Densho Digital Archive
Japanese American Museum of San Jose Collection
Title: Richard Onishi Interview
Narrator: Richard Onishi
Interviewer: Kristin Okimoto
Location: San Jose, California
Date: October 25, 2004
Densho ID: denshovh-orichard-01-0005

<Begin Segment 5>

KO: Let's talk about World War II, Pearl Harbor specifically. Do you remember where you were when you heard Pearl Harbor was...

RO: I don't have any recollection of where I was at that time, but I do remember where we boarded the train on First Street.

KO: To go where?

RO: To Santa Anita.

KO: Do you remember what you packed in your suitcase to take with you?

RO: Gee, I really don't remember, because it was a pretty sudden thing.

KO: So you just took your essentials.

RO: Yeah, my mother packed everything and then we went to the train.

KO: In Santa Anita, did you stay in...

RO: We stayed in the stables. That's why they sent us to Santa Anita. They put everybody in the stables.

KO: You actually stayed in a stable?

RO: Uh-huh. Correct.

KO: What was that like?

RO: Oh, it's pretty good for a stable. [Laughs]

KO: Did it have straw on the floor?

RO: No, they cleaned it up quite well, but you still could tell it was a horse stable.

KO: Were you comfortable there?

RO: We lived in, we slept on cots, army cots.

KO: So there was some privacy?

RO: There was privacy, you had your own stable.

KO: How long did you stay there?

RO: Our stay at Heart Mountain -- I mean, Santa Anita, was very short.
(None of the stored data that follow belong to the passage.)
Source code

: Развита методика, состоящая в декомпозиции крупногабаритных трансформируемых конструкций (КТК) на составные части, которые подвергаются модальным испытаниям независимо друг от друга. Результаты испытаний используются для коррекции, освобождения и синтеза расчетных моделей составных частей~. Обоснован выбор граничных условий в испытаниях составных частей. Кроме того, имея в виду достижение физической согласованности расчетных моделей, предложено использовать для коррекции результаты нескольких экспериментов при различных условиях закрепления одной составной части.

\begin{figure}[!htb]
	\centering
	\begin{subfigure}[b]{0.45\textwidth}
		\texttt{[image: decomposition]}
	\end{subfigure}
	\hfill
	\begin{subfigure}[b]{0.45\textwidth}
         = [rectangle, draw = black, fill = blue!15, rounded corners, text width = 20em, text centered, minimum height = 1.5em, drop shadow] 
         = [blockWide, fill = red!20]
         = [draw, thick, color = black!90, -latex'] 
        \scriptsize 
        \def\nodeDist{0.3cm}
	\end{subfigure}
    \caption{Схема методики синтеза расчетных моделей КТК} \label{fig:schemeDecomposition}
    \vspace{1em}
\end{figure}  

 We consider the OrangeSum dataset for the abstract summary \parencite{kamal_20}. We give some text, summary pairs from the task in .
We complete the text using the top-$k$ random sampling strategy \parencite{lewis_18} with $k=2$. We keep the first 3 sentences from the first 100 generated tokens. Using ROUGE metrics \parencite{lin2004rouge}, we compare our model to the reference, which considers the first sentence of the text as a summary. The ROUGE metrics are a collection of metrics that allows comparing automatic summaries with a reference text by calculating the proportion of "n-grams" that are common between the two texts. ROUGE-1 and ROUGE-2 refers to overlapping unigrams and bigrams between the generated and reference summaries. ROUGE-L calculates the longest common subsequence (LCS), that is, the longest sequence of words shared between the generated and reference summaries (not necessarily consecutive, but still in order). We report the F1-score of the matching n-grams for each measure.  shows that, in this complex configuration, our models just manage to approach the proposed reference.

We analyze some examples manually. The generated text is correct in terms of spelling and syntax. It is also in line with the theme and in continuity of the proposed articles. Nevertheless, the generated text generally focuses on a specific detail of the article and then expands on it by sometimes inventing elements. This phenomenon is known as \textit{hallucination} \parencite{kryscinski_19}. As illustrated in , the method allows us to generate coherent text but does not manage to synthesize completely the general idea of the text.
From there they transported us to Heart Mountain.

KO: By train?

RO: By train.

KO: Do you remember anything about the train ride?

RO: I know there, all I remember is there was another family in there with us, and it was a relatively short ride from Santa Anita to Heart Mountain.

KO: And you were about eleven years old?

RO: Ten, ten years old.

KO: And what were your first thoughts when you arrived at Heart Mountain?

RO: Well, kind of mixed feelings. To be uprooted from your home and put in a strange place wasn't that good, but as a kid, you make a lot of friends and we played a lot.

KO: How did your parents feel?

RO: My dad didn't care to stay there, so we tried to move out two times. The first time we moved out, my parents cooked for this ranch, they cooked for all the ranch hands. And then they called us back to Heart Mountain, then we stayed for a while, then my dad said he wanted to move so they let us move to Denver, Colorado.

KO: Did your father have a job in Denver?

RO: No, he didn't have a job, but he did gardening and my mother did domestic.